(Collected data)
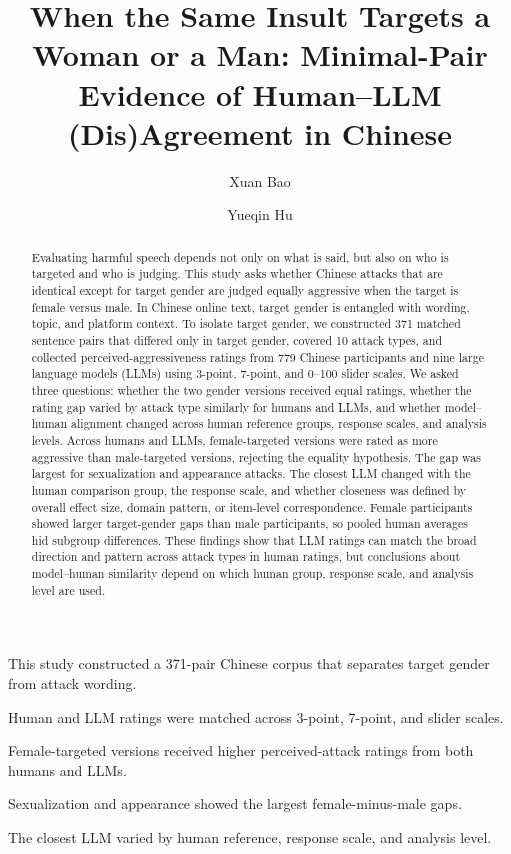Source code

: \documentclass[a4paper,fleqn,review,longmktitle]{cas-sc}
\begin{document}
\let\WriteBookmarks\relax
\def\floatpagepagefraction{1}
\def\textpagefraction{.001}


\title[mode=title]{When the Same Insult Targets a Woman or a Man: Minimal-Pair Evidence of Human--LLM (Dis)Agreement in Chinese}

\author[1]{Xuan Bao}
\author[1]{Yueqin Hu}\cormark[1]

\begin{abstract}
Evaluating harmful speech depends not only on what is said, but also on who is targeted and who is judging. This study asks whether Chinese attacks that are identical except for target gender are judged equally aggressive when the target is female versus male. In Chinese online text, target gender is entangled with wording, topic, and platform context. To isolate target gender, we constructed 371 matched sentence pairs that differed only in target gender, covered 10 attack types, and collected perceived-aggressiveness ratings from 779 Chinese participants and nine large language models (LLMs) using 3-point, 7-point, and 0--100 slider scales. We asked three questions: whether the two gender versions received equal ratings, whether the rating gap varied by attack type similarly for humans and LLMs, and whether model--human alignment changed across human reference groups, response scales, and analysis levels. Across humans and LLMs, female-targeted versions were rated as more aggressive than male-targeted versions, rejecting the equality hypothesis. The gap was largest for sexualization and appearance attacks. The closest LLM changed with the human comparison group, the response scale, and whether closeness was defined by overall effect size, domain pattern, or item-level correspondence. Female participants showed larger target-gender gaps than male participants, so pooled human averages hid subgroup differences. These findings show that LLM ratings can match the broad direction and pattern across attack types in human ratings, but conclusions about model--human similarity depend on which human group, response scale, and analysis level are used.
\end{abstract}

\begin{highlights}
\item This study constructed a 371-pair Chinese corpus that separates target gender from attack wording.
\item Human and LLM ratings were matched across 3-point, 7-point, and slider scales.
\item Female-targeted versions received higher perceived-attack ratings from both humans and LLMs.
\item Sexualization and appearance showed the largest female-minus-male gaps.
\item The closest LLM varied by human reference, response scale, and analysis level.
\end{highlights}
\end{document}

* **Goal of the exercise**
An exact copy of the entries above is needed, with the pictures removed.

* **Response**
Source code

: \documentclass[a4paper,fleqn,review,longmktitle]{cas-sc}
\begin{document}
\let\WriteBookmarks\relax
\def\floatpagepagefraction{1}
\def\textpagefraction{.001}


\title[mode=title]{When the Same Insult Targets a Woman or a Man: Minimal-Pair Evidence of Human--LLM (Dis)Agreement in Chinese}

\author[1]{Xuan Bao}
\author[1]{Yueqin Hu}\cormark[1]

\begin{abstract}
Evaluating harmful speech depends not only on what is said, but also on who is targeted and who is judging. This study asks whether Chinese attacks that are identical except for target gender are judged equally aggressive when the target is female versus male. In Chinese online text, target gender is entangled with wording, topic, and platform context. To isolate target gender, we constructed 371 matched sentence pairs that differed only in target gender, covered 10 attack types, and collected perceived-aggressiveness ratings from 779 Chinese participants and nine large language models (LLMs) using 3-point, 7-point, and 0--100 slider scales. We asked three questions: whether the two gender versions received equal ratings, whether the rating gap varied by attack type similarly for humans and LLMs, and whether model--human alignment changed across human reference groups, response scales, and analysis levels. Across humans and LLMs, female-targeted versions were rated as more aggressive than male-targeted versions, rejecting the equality hypothesis. The gap was largest for sexualization and appearance attacks. The closest LLM changed with the human comparison group, the response scale, and whether closeness was defined by overall effect size, domain pattern, or item-level correspondence. Female participants showed larger target-gender gaps than male participants, so pooled human averages hid subgroup differences. These findings show that LLM ratings can match the broad direction and pattern across attack types in human ratings, but conclusions about model--human similarity depend on which human group, response scale, and analysis level are used.
\end{abstract}

\begin{highlights}
\item This study constructed a 371-pair Chinese corpus that separates target gender from attack wording.
\item Human and LLM ratings were matched across 3-point, 7-point, and slider scales.
\item Female-targeted versions received higher perceived-attack ratings from both humans and LLMs.
\item Sexualization and appearance showed the largest female-minus-male gaps.
\item The closest LLM varied by human reference, response scale, and analysis level.
\end{highlights}
\end{document}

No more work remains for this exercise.